This accelerator outlines an example that runs Feature Discovery SQL in a Docker-based Spark cluster. It walks you through the process of setting up a Spark cluster in Docker, registering custom user-defined functions (UDFs), and executing complex SQL queries for feature engineering across multiple datasets. The same approach can be applied to other Spark environments, such as GCP Dataproc, Amazon EMR, and Cloudera CDP, providing flexibility for running Feature Discovery on various Spark platforms.
Features are commonly split across multiple data assets. Bringing these data assets together can take a lot of work, as it involves joining them and then running machine learning models. It's even more difficult when the datasets are of different granularities, as it requires you to aggregate to join the data successfully.

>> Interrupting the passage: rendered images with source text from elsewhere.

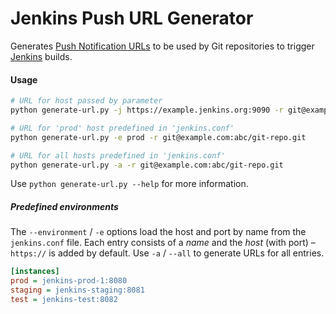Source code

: # Jenkins Push URL Generator

Generates [Push Notification URLs](https://wiki.jenkins.io/display/JENKINS/Git+Plugin) to be used by Git repositories to trigger [Jenkins](https://jenkins.io/) builds.


#### Usage

```sh
# URL for host passed by parameter
python generate-url.py -j https://example.jenkins.org:9090 -r git@example.com:abc/git-repo.git

# URL for 'prod' host predefined in 'jenkins.conf'
python generate-url.py -e prod -r git@example.com:abc/git-repo.git

# URL for all hosts predefined in 'jenkins.conf'
python generate-url.py -a -r git@example.com:abc/git-repo.git
```

Use `python generate-url.py --help` for more information.


##### Predefined environments

The `--environment` / `-e` options load the host and port by name from the `jenkins.conf` file.
Each entry consists of a *name* and the *host* (with port) – `https://` is added by default. Use `-a` / `--all` to generate URLs for all entries.

```ini
[instances]
prod = jenkins-prod-1:8080
staging = jenkins-staging:8081
test = jenkins-test:8082
```
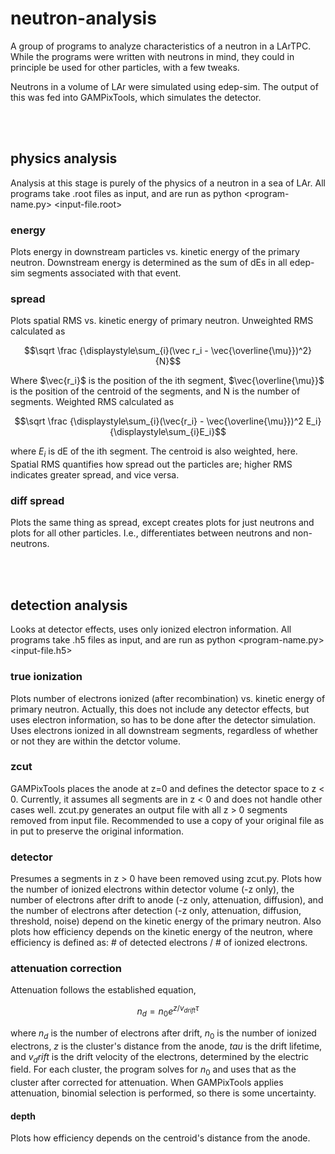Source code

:# neutron-analysis
A group of programs to analyze characteristics of a neutron in a LArTPC. While the programs were written with neutrons in mind, they could in principle be used for other particles, with a few tweaks. 

Neutrons in a volume of LAr were simulated using edep-sim. The output of this was fed into GAMPixTools, which simulates the detector. 

<br/>
<br/>

## physics analysis
Analysis at this stage is purely of the physics of a neutron in a sea of LAr. All programs take .root files as input, and are run as python <program-name.py> <input-file.root>

### energy
Plots energy in downstream particles vs. kinetic energy of the primary neutron. Downstream energy is determined as the sum of dEs in all edep-sim segments associated with that event. 

### spread
Plots spatial RMS vs. kinetic energy of primary neutron.  Unweighted RMS calculated as
```math
\sqrt \frac {\displaystyle\sum_{i}(\vec r_i - \vec{\overline{\mu}})^2} {N}
```
Where $\vec{r_i}$ is the position of the ith segment, $\vec{\overline{\mu}}$ is the position of the centroid of the segments, and N is the number of segments. Weighted RMS calculated as
```math
\sqrt \frac {\displaystyle\sum_{i}(\vec{r_i} - \vec{\overline{\mu}})^2 E_i} {\displaystyle\sum_{i}E_i}
```
where $E_i$ is dE of the ith segment. The centroid is also weighted, here. 
Spatial RMS quantifies how spread out the particles are; higher RMS indicates greater spread, and vice versa. 

### diff spread
Plots the same thing as spread, except creates plots for just neutrons and plots for all other particles. I.e., differentiates between neutrons and non-neutrons. 

<br/>
<br/>

## detection analysis
Looks at detector effects, uses only ionized electron information. All programs take .h5 files as input, and are run as python <program-name.py> <input-file.h5>

### true ionization
Plots number of electrons ionized (after recombination) vs. kinetic energy of primary neutron. Actually, this does not include any detector effects, but uses electron information, so has to be done after the detector simulation. Uses electrons ionized in all downstream segments, regardless of whether or not they are within the detctor volume. 

### zcut
GAMPixTools places the anode at z=0 and defines the detector space to z < 0. Currently, it assumes all segments are in z < 0 and does not handle other cases well. zcut.py generates an output file with all z > 0 segments removed from input file. Recommended to use a copy of your original file as in put to preserve the original information. 

### detector
Presumes a segments in z > 0 have been removed using zcut.py. Plots how the number of ionized electrons within detector volume (-z only), the number of electrons after drift to anode (-z only, attenuation, diffusion), and the number of electrons after detection (-z only, attenuation, diffusion, threshold, noise) depend on the kinetic energy of the primary neutron. Also plots how efficiency depends on the kinetic energy of the neutron, where efficiency is defined as: # of detected electrons / # of ionized electrons.

### attenuation correction
Attenuation follows the established equation,
```math
n_d = n_0 e^{z/v_{drift} \tau}
```
where $n_d$ is the number of electrons after drift, $n_0$ is the number of ionized electrons, $z$ is the cluster's distance from the anode, $tau$ is the drift lifetime, and $v_drift$ is the drift velocity of the electrons, determined by the electric field. For each cluster, the program solves for $n_0$ and uses that as the cluster after corrected for attenuation. When GAMPixTools applies attenuation, binomial selection is performed, so there is some uncertainty. 

#### depth
Plots how efficiency depends on the centroid's distance from the anode. 

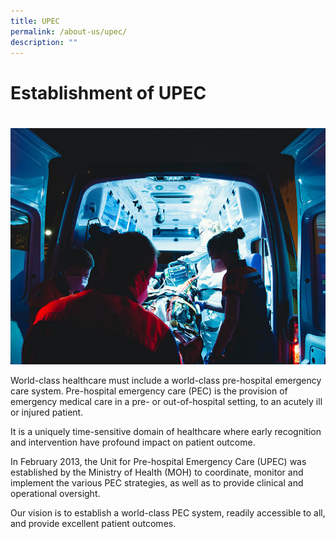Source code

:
 ```yaml
---
title: UPEC
permalink: /about-us/upec/
description: ""
---
```

# Establishment of UPEC
#

![](/images/ambulance-staff.jpg)

World-class healthcare must include a world-class pre-hospital emergency care system. Pre-hospital emergency care (PEC) is the provision of emergency medical care in a pre- or out-of-hospital setting, to an acutely ill or injured patient.

It is a uniquely time-sensitive domain of healthcare where early recognition and intervention have profound impact on patient outcome.

In February 2013, the Unit for Pre-hospital Emergency Care (UPEC) was established by the Ministry of Health (MOH) to coordinate, monitor and implement the various PEC strategies, as well as to provide clinical and operational oversight.

Our vision is to establish a world-class PEC system, readily accessible to all, and provide excellent patient outcomes.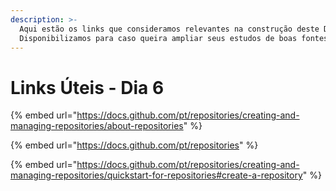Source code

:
```yaml
---
description: >-
  Aqui estão os links que consideramos relevantes na construção deste Dia.
  Disponibilizamos para caso queira ampliar seus estudos de boas fontes :)
---
```


# Links Úteis - Dia 6



{% embed url="https://docs.github.com/pt/repositories/creating-and-managing-repositories/about-repositories" %}

{% embed url="https://docs.github.com/pt/repositories" %}

{% embed url="https://docs.github.com/pt/repositories/creating-and-managing-repositories/quickstart-for-repositories#create-a-repository" %}
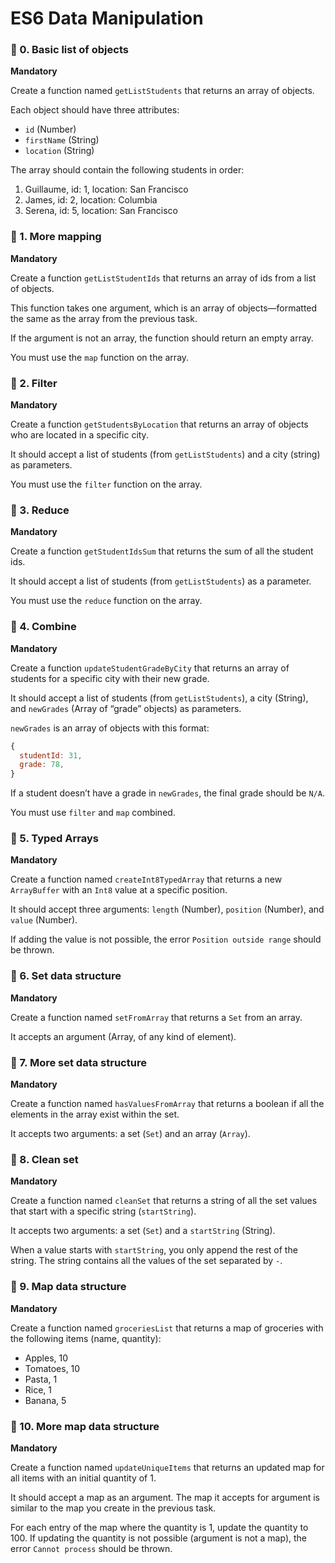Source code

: # ES6 Data Manipulation

### :round_pushpin: 0. Basic list of objects
**Mandatory**

Create a function named `getListStudents` that returns an array of objects.

Each object should have three attributes:
- `id` (Number)
- `firstName` (String)
- `location` (String)

The array should contain the following students in order:
1. Guillaume, id: 1, location: San Francisco
2. James, id: 2, location: Columbia
3. Serena, id: 5, location: San Francisco


### :round_pushpin: 1. More mapping
**Mandatory**

Create a function `getListStudentIds` that returns an array of ids from a list of objects.

This function takes one argument, which is an array of objects—formatted the same as the array from the previous task.

If the argument is not an array, the function should return an empty array.

You must use the `map` function on the array.


### :round_pushpin: 2. Filter
**Mandatory**

Create a function `getStudentsByLocation` that returns an array of objects who are located in a specific city.

It should accept a list of students (from `getListStudents`) and a city (string) as parameters.

You must use the `filter` function on the array.


### :round_pushpin: 3. Reduce
**Mandatory**

Create a function `getStudentIdsSum` that returns the sum of all the student ids.

It should accept a list of students (from `getListStudents`) as a parameter.

You must use the `reduce` function on the array.


### :round_pushpin: 4. Combine
**Mandatory**

Create a function `updateStudentGradeByCity` that returns an array of students for a specific city with their new grade.

It should accept a list of students (from `getListStudents`), a city (String), and `newGrades` (Array of “grade” objects) as parameters.

`newGrades` is an array of objects with this format:
```javascript
{
  studentId: 31,
  grade: 78,
}
```

If a student doesn’t have a grade in `newGrades`, the final grade should be `N/A`.

You must use `filter` and `map` combined.


### :round_pushpin: 5. Typed Arrays
**Mandatory**

Create a function named `createInt8TypedArray` that returns a new `ArrayBuffer` with an `Int8` value at a specific position.

It should accept three arguments: `length` (Number), `position` (Number), and `value` (Number).

If adding the value is not possible, the error `Position outside range` should be thrown.


### :round_pushpin: 6. Set data structure
**Mandatory**

Create a function named `setFromArray` that returns a `Set` from an array.

It accepts an argument (Array, of any kind of element).


### :round_pushpin: 7. More set data structure
**Mandatory**

Create a function named `hasValuesFromArray` that returns a boolean if all the elements in the array exist within the set.

It accepts two arguments: a set (`Set`) and an array (`Array`).


### :round_pushpin: 8. Clean set
**Mandatory**

Create a function named `cleanSet` that returns a string of all the set values that start with a specific string (`startString`).

It accepts two arguments: a set (`Set`) and a `startString` (String).

When a value starts with `startString`, you only append the rest of the string. The string contains all the values of the set separated by `-`.


### :round_pushpin: 9. Map data structure
**Mandatory**

Create a function named `groceriesList` that returns a map of groceries with the following items (name, quantity):
- Apples, 10
- Tomatoes, 10
- Pasta, 1
- Rice, 1
- Banana, 5

### :round_pushpin: 10. More map data structure
**Mandatory**

Create a function named `updateUniqueItems` that returns an updated map for all items with an initial quantity of 1.

It should accept a map as an argument. The map it accepts for argument is similar to the map you create in the previous task.

For each entry of the map where the quantity is 1, update the quantity to 100. If updating the quantity is not possible (argument is not a map), the error `Cannot process` should be thrown.


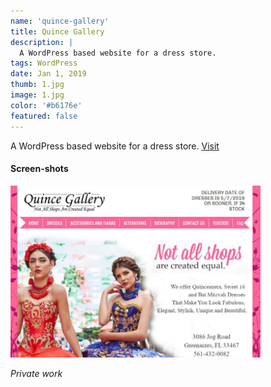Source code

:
 ```yaml
---
name: 'quince-gallery'
title: Quince Gallery
description: |
  A WordPress based website for a dress store.
tags: WordPress
date: Jan 1, 2019
thumb: 1.jpg
image: 1.jpg
color: '#b6176e'
featured: false
---
```


A WordPress based website for a dress store. [Visit](https://quincegallery.com)

#### Screen-shots

[<img src="1.jpg" width="400">](1.jpg)

*Private work*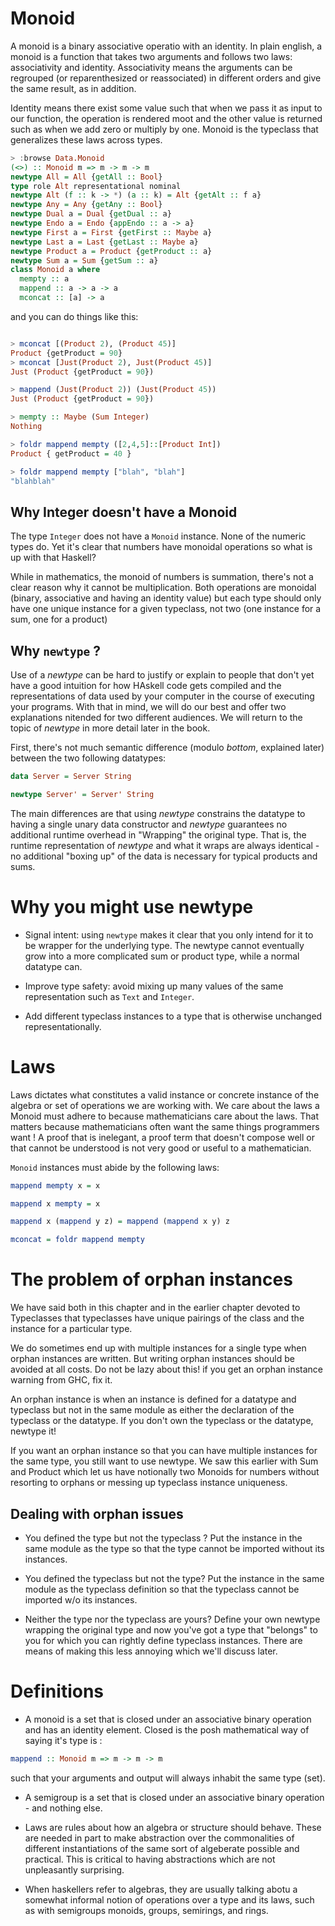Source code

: # Monoid

A monoid is a binary associative operatio with an identity.
In plain english, a monoid is a function that takes two arguments
and follows two laws: associativity and identity. Associativity
means the arguments can be regrouped (or reparenthesized or reassociated)
in different orders and give the same result, as in addition.

Identity means there exist some value such that when we pass it as input to 
our function, the operation is rendered moot and the other value is returned
such as when we add zero or multiply by one. Monoid is the typeclass that
generalizes these laws across types.

```haskell
> :browse Data.Monoid
(<>) :: Monoid m => m -> m -> m
newtype All = All {getAll :: Bool}
type role Alt representational nominal
newtype Alt (f :: k -> *) (a :: k) = Alt {getAlt :: f a}
newtype Any = Any {getAny :: Bool}
newtype Dual a = Dual {getDual :: a}
newtype Endo a = Endo {appEndo :: a -> a}
newtype First a = First {getFirst :: Maybe a}
newtype Last a = Last {getLast :: Maybe a}
newtype Product a = Product {getProduct :: a}
newtype Sum a = Sum {getSum :: a}
class Monoid a where
  mempty :: a
  mappend :: a -> a -> a
  mconcat :: [a] -> a
```

and you can do things like this:

```haskell

> mconcat [(Product 2), (Product 45)]
Product {getProduct = 90}
> mconcat [Just(Product 2), Just(Product 45)]
Just (Product {getProduct = 90})

> mappend (Just(Product 2)) (Just(Product 45))
Just (Product {getProduct = 90})

> mempty :: Maybe (Sum Integer)
Nothing

> foldr mappend mempty ([2,4,5]::[Product Int])
Product { getProduct = 40 }

> foldr mappend mempty ["blah", "blah"]
"blahblah"

```

## Why Integer doesn't have a Monoid

The type `Integer` does not have a `Monoid` instance. None of the
numeric types do. Yet it's clear that numbers have monoidal operations 
so what is up with that Haskell?


While in mathematics, the monoid of numbers is summation, there's
 not a clear reason why it cannot be multiplication. Both operations
are monoidal (binary, associative and having an identity value) but 
each type should only have one unique instance for a given typeclass, not 
two (one instance for a sum, one for a product)

## Why `newtype` ?

Use of a _newtype_ can be hard to justify or explain to people that don't 
yet have a good intuition for how HAskell code gets compiled and the
representations of data used by your computer in the course of executing 
your programs. With that in mind, we will do our best and offer two explanations
nitended for two different audiences. We will return to the topic of _newtype_
in more detail later in the book.

First, there's not much semantic difference (modulo _bottom_, explained later)
between the two following datatypes:
```haskell
data Server = Server String

newtype Server' = Server' String
```

The main differences are that using _newtype_ constrains the datatype
to having a single unary data constructor and _newtype_ guarantees no
additional runtime overhead in "Wrapping" the original type. That is, 
the runtime representation of _newtype_ and what it wraps are always 
identical - no additional "boxing up" of the data is necessary for
typical products and sums.


# Why you might use newtype

- Signal intent: using `newtype` makes it clear that you only intend for
  it to be wrapper for the underlying type. The newtype cannot eventually
  grow into a more complicated sum or product type, while a normal
  datatype can.

- Improve type safety: avoid mixing up many values of the same representation
  such as `Text` and `Integer`.

- Add different typeclass instances to a type that is otherwise
  unchanged representationally.

# Laws 

Laws dictates what constitutes a valid instance or concrete instance of 
the algebra or set of operations we are working with. We care about the laws a 
Monoid must adhere to because mathematicians care about the laws. That matters
because mathematicians often want the same things programmers
want ! A proof that is inelegant, a proof term that doesn't compose well
or that cannot be understood is not very good or useful to a mathematician.

`Monoid` instances must abide by the following laws:

```haskell
mappend mempty x = x

mappend x mempty = x

mappend x (mappend y z) = mappend (mappend x y) z

mconcat = foldr mappend mempty
```

# The problem of orphan instances

We have said both in this chapter and in the earlier chapter devoted
to Typeclasses that typeclasses have unique pairings of the class and the
instance for a particular type.

We do sometimes end up with multiple instances for a single type when
orphan instances are written. But writing orphan instances should be avoided 
at all costs. Do not be lazy about this! if you get an orphan instance warning 
from GHC, fix it.

An orphan instance is when an instance is defined for a datatype and typeclass
but not in the same module as either the declaration of the typeclass
or the datatype. If you don't own the typeclass or the datatype, newtype it!

If you want an orphan instance so that you can have multiple instances for
the same type, you still want to use newtype. We saw this earlier with Sum
and Product which let us have notionally two Monoids for numbers without 
resorting to orphans or messing up typeclass instance uniqueness.

## Dealing with orphan issues

- You defined the type but not the typeclass ? Put the instance in the 
  same module as the type so that the type cannot be imported without 
  its instances.

- You defined the typeclass but not the type? Put the instance in the 
  same module as the typeclass definition so that the typeclass cannot
  be imported w/o its instances.

- Neither the type nor the typeclass are yours? Define your own newtype
  wrapping the original type and now you've got a type that
  "belongs" to you for which you can rightly define typeclass instances. 
  There are means of making this less annoying which we'll discuss later.

# Definitions

+ A monoid is a set that is closed under an associative binary operation
  and has an identity element. Closed is the posh mathematical way of saying it's
  type is :
```haskell
mappend :: Monoid m => m -> m -> m
```
such that your arguments and output will always inhabit the same type (set).

+ A semigroup is a set that is closed under an associative binary operation - and 
  nothing else.

+ Laws are rules about how an algebra or structure should behave. These are needed 
  in part to make abstraction over the commonalities of different instantiations of 
  the same sort of algeberate possible and practical. This is critical to having 
  abstractions which are not unpleasantly surprising.

+ When haskellers refer to algebras, they are usually talking abotu a somewhat
  informal notion of operations over a type and its laws, such as with semigroups
  monoids, groups, semirings, and rings.




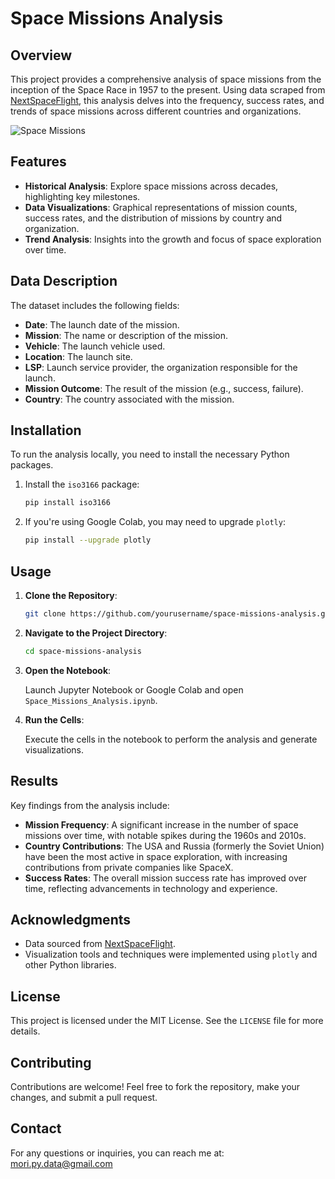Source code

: # Space Missions Analysis

## Overview

This project provides a comprehensive analysis of space missions from the inception of the Space Race in 1957 to the present. Using data scraped from [NextSpaceFlight](https://nextspaceflight.com/launches/past/?page=1), this analysis delves into the frequency, success rates, and trends of space missions across different countries and organizations.

![Space Missions](https://i.imgur.com/9hLRsjZ.jpg)

## Features

- **Historical Analysis**: Explore space missions across decades, highlighting key milestones.
- **Data Visualizations**: Graphical representations of mission counts, success rates, and the distribution of missions by country and organization.
- **Trend Analysis**: Insights into the growth and focus of space exploration over time.

## Data Description

The dataset includes the following fields:

- **Date**: The launch date of the mission.
- **Mission**: The name or description of the mission.
- **Vehicle**: The launch vehicle used.
- **Location**: The launch site.
- **LSP**: Launch service provider, the organization responsible for the launch.
- **Mission Outcome**: The result of the mission (e.g., success, failure).
- **Country**: The country associated with the mission.

## Installation

To run the analysis locally, you need to install the necessary Python packages.

1. Install the `iso3166` package:

    ```bash
    pip install iso3166
    ```

2. If you're using Google Colab, you may need to upgrade `plotly`:

    ```bash
    pip install --upgrade plotly
    ```

## Usage

1. **Clone the Repository**:

    ```bash
    git clone https://github.com/yourusername/space-missions-analysis.git
    ```

2. **Navigate to the Project Directory**:

    ```bash
    cd space-missions-analysis
    ```

3. **Open the Notebook**:

    Launch Jupyter Notebook or Google Colab and open `Space_Missions_Analysis.ipynb`.

4. **Run the Cells**:

    Execute the cells in the notebook to perform the analysis and generate visualizations.

## Results

Key findings from the analysis include:

- **Mission Frequency**: A significant increase in the number of space missions over time, with notable spikes during the 1960s and 2010s.
- **Country Contributions**: The USA and Russia (formerly the Soviet Union) have been the most active in space exploration, with increasing contributions from private companies like SpaceX.
- **Success Rates**: The overall mission success rate has improved over time, reflecting advancements in technology and experience.

## Acknowledgments

- Data sourced from [NextSpaceFlight](https://nextspaceflight.com/launches/past/?page=1).
- Visualization tools and techniques were implemented using `plotly` and other Python libraries.

## License

This project is licensed under the MIT License. See the `LICENSE` file for more details.

## Contributing

Contributions are welcome! Feel free to fork the repository, make your changes, and submit a pull request.

## Contact

For any questions or inquiries, you can reach me at: mori.py.data@gmail.com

Feature Discovery solves this problem by automating the procedure of joining and aggregating your datasets. After you define how the datasets need to be joined, DataRobot handles feature generation and modeling.
Feature Discovery uses Spark to perform joins and aggregations, generating Spark SQL at the end of the process. In some cases, you may want to run this Spark SQL in other Spark clusters to gain more flexibility and scalability for handling larger datasets, without the need to load data directly into the DataRobot environment. This approach allows you to leverage external Spark clusters for more resource-intensive tasks.
This accelerator provides an example of running Feature Discovery SQL in Docker-based Spark cluster.
Feature Discovery SQL is compatible with Spark 3.2(.2), Spark 3.4(.1), and Scala 2.12(.15). Using different Spark & Scala versions might lead to errors.
The UDFs .jar and environment files can be obtained from the following locations. Note that environment file is only required if working with Japanese text.
Using Feature Discovery SQL in other Spark clusters.ipynbis the notebook providing a framework for running Feature Discovery SQL in a new Spark cluster on Docker.
docker-compose.yml, Dockerfile, and start-spark.sh are files used by Docker to build and start the Docker container with Spark.
utils.py includes a helper function to download datasets and the UDFs jar.
The app directory includes:
Spark SQL (a file with a .sql extension)
Datasets (files with a .csv extension)
Helper function (files with a .py extension) to parse and execute the SQL
The libs directory includes:
A user-defined functions (UDFs) JAR file
An environment file (only required if datasets include Japanese text, which requires a Mecab tokenizer to handle)
The data directory is empty, as it is used to store the output result
Note that the datasets, UDFs jar, and environment files are initially unavailable. They have to be downloaded, as described in the accelerator.